### ACTIVITY
Go through the data line by line. Copy each one holding the string "subsubsection".
━━━
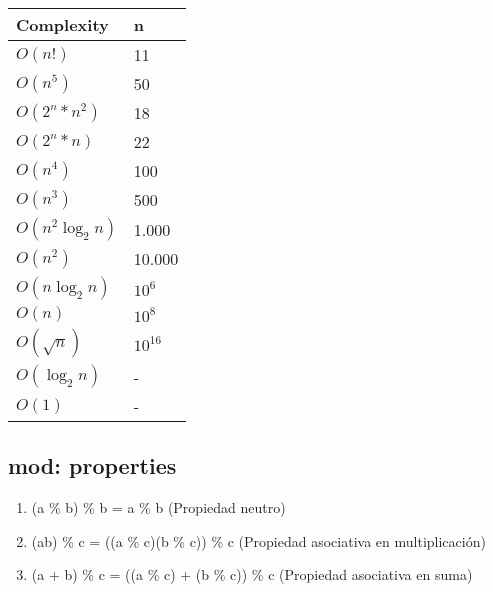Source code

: \documentclass[11pt,letterpaper,twocolumn,twosided]{article}
\begin{document}
\begin{tabular}{|l|l|}
\hline
Complexity & n\\ \hline
$O(n!)$ & 11\\ \hline
$O(n^{5})$ & 50\\ \hline
$O(2^{n}*n^{2})$ & 18\\ \hline
$O(2^{n}*n)$ & 22\\ \hline
$O(n^{4})$ & 100\\ \hline
$O(n^{3})$ & 500\\ \hline
$O(n^{2}\log_{2}n)$ & 1.000\\ \hline
$O(n^{2})$ & 10.000\\ \hline
$O(n\log_{2}n)$ & $10^{6}$\\ \hline
$O(n)$ & $10^{8}$\\ \hline
$O(\sqrt{n})$ & $10^{16}$\\ \hline
$O(\log_{2}n)$ & -\\ \hline
$O(1)$ & -\\ \hline
\end{tabular}


\subsection{mod: properties}

\begin{enumerate}
\item (a \% b) \% b = a \% b (Propiedad neutro)
\item (ab) \% c = ((a \% c)(b \% c)) \% c (Propiedad asociativa en multiplicaci\'on)
\item (a + b) \% c = ((a \% c) + (b \% c)) \% c (Propiedad asociativa en suma)
\end{enumerate}
\end{document}
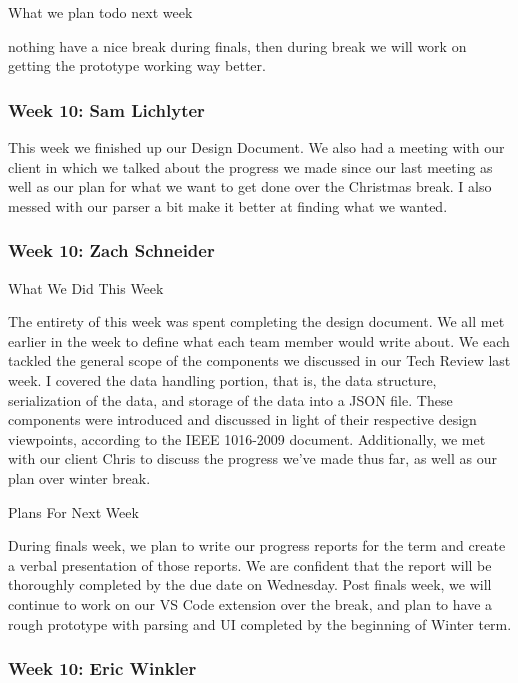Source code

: What we plan todo next week



nothing have a nice break during finals, then during break we will work on getting the prototype working way better. \\ 

 \subsubsection{Week 10: Sam Lichlyter}

This week we finished up our Design Document. We also had a meeting with our client in which we talked about the progress we made since our last meeting as well as our plan for what we want to get done over the Christmas break. I also messed with our parser a bit make it better at finding what we wanted. \\ 

 \subsubsection{Week 10: Zach Schneider}

What We Did This Week

The entirety of this week was spent completing the design document. We all met earlier in the week to define what each team member would write about. We each tackled the general scope of the components we discussed in our Tech Review last week. I covered the data handling portion, that is, the data structure, serialization of the data, and storage of the data into a JSON file. These components were introduced and discussed in light of their respective design viewpoints, according to the IEEE 1016-2009 document. Additionally, we met with our client Chris to discuss the progress we've made thus far, as well as our plan over winter break.



Plans For Next Week

During finals week, we plan to write our progress reports for the term and create a verbal presentation of those reports. We are confident that the report will be thoroughly completed by the due date on Wednesday. Post finals week, we will continue to work on our VS Code extension over the break, and plan to have a rough prototype with parsing and UI completed by the beginning of Winter term. \\ 

 \subsubsection{Week 10: Eric Winkler}

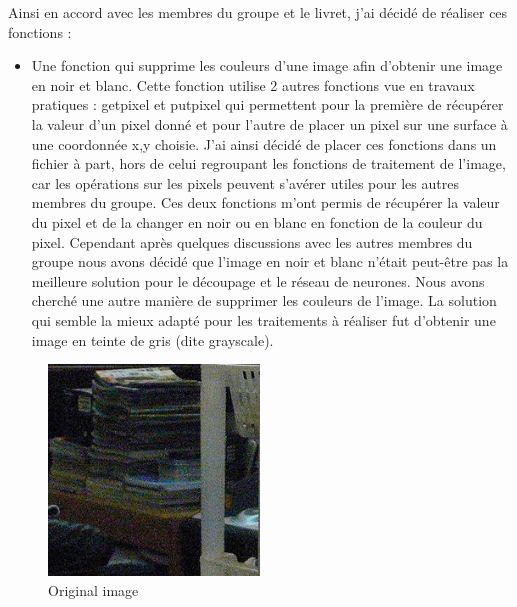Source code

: \documentclass[12pt]{report}
\begin{document}
Ainsi en accord avec les membres du groupe et le livret, j’ai décidé de réaliser ces fonctions :

\newpage
\begin{itemize}[label=\textbullet]
	\item Une fonction qui supprime les couleurs d’une image afin d’obtenir une image en noir et blanc. Cette fonction utilise 2 autres fonctions vue en travaux pratiques : getpixel et putpixel qui permettent pour la première de récupérer la valeur d’un pixel donné et pour l’autre de placer un pixel sur une surface à une coordonnée x,y choisie. J’ai ainsi décidé de placer ces fonctions dans un fichier à part, hors de celui regroupant les fonctions de traitement de l’image, car les opérations sur les pixels peuvent s’avérer utiles pour les autres membres du groupe. Ces deux fonctions m’ont permis de récupérer la valeur du pixel et de la changer en noir ou en blanc en fonction de la couleur du pixel. Cependant après quelques discussions avec les autres membres du groupe nous avons décidé que l’image en noir et blanc n’était peut-être pas la meilleure solution pour le découpage et le réseau de neurones. Nous avons cherché une autre manière de supprimer les couleurs de l’image. La solution qui semble la mieux adapté pour les traitements à réaliser fut d’obtenir une image en teinte de gris (dite grayscale).
\end{itemize}
\begin{figure}[H]
    \centering
    \includegraphics[width=0.5\textwidth]{noise}
    \caption{Original image}
\end{figure}
\end{document}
━━━
### EXPECTED OUTPUT
 \subsubsection{Week 10: Sam Lichlyter}
 \subsubsection{Week 10: Zach Schneider}
 \subsubsection{Week 10: Eric Winkler}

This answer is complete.